Return exactly the final stretch of the records below, opening with the line that contains "- ヘッダー、ナビゲーションバー、その他UIデザイン(Bootstrap)" and closing with the last line.

### Document images with source code

◆ ◆ ◆ ◆ ◆

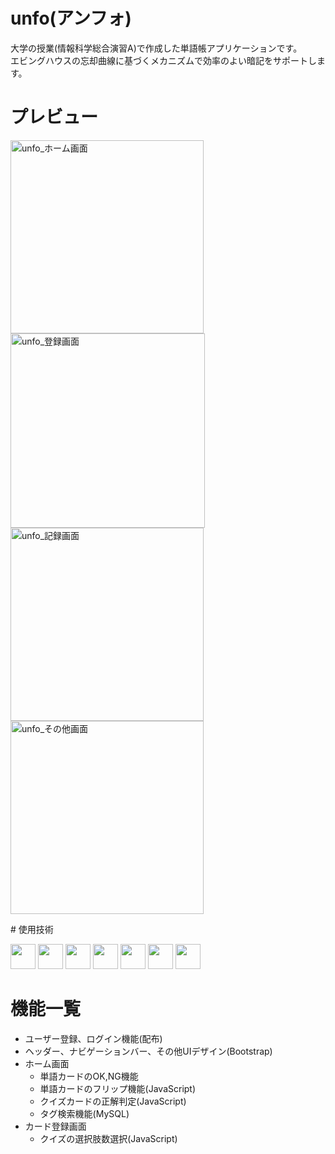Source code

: # unfo(アンフォ)
大学の授業(情報科学総合演習A)で作成した単語帳アプリケーションです。<br>
エビングハウスの忘却曲線に基づくメカニズムで効率のよい暗記をサポートします。<br>

# プレビュー
<p>
  <img width="309" alt="unfo_ホーム画面" src="https://github.com/ogaoga08/unfo_local/assets/131137413/c53b89a6-c4a7-45cf-8351-4f57acbec717">
  <img width="311" alt="unfo_登録画面" src="https://github.com/ogaoga08/unfo_local/assets/131137413/2b9d47cc-4b12-4d5f-8944-825ec564ab42">
  <img width="309" alt="unfo_記録画面" src="https://github.com/ogaoga08/unfo_local/assets/131137413/f7560295-f4b5-4199-b1b2-c5901e39e665">
  <img width="309" alt="unfo_その他画面" src="https://github.com/ogaoga08/unfo_local/assets/131137413/1bf1d3bd-2548-4506-9005-87307cf54a72">
</p>
# 使用技術
<p>
  <img src="https://img.shields.io/badge/-Html5-444444.svg?logo=html5&style=popout-square" height="40">
  <img src="https://img.shields.io/badge/-Css3-1572B6.svg?logo=css3&style=popout-square" height="40">
  <img src="https://img.shields.io/badge/-Bootstrap-563D7C.svg?logo=bootstrap&style=popout-square" height="40">
  <img src="https://img.shields.io/badge/-Javascript-ffffff.svg?logo=javascript&style=popout-square" height="40">
  <img src="https://img.shields.io/badge/-FastAPI-ffffff.svg?logo=fastapi&style=popout-square" height="40">
  <img src="https://img.shields.io/badge/-Docker-ffffff.svg?logo=docker&style=popout-square" height="40">
  <img src="https://img.shields.io/badge/-Mysql-ffa500.svg?logo=mysql&style=popout-square" height="40">
</p>

# 機能一覧
- ユーザー登録、ログイン機能(配布)
- ヘッダー、ナビゲーションバー、その他UIデザイン(Bootstrap)
- ホーム画面
  - 単語カードのOK,NG機能
  - 単語カードのフリップ機能(JavaScript)
  - クイズカードの正解判定(JavaScript)
  - タグ検索機能(MySQL)
- カード登録画面
  - クイズの選択肢数選択(JavaScript)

◆ ◆ ◆ ◆ ◆

### Response to the exercise
- ヘッダー、ナビゲーションバー、その他UIデザイン(Bootstrap)
- ホーム画面
  - 単語カードのOK,NG機能
  - 単語カードのフリップ機能(JavaScript)
  - クイズカードの正解判定(JavaScript)
  - タグ検索機能(MySQL)
- カード登録画面
  - クイズの選択肢数選択(JavaScript)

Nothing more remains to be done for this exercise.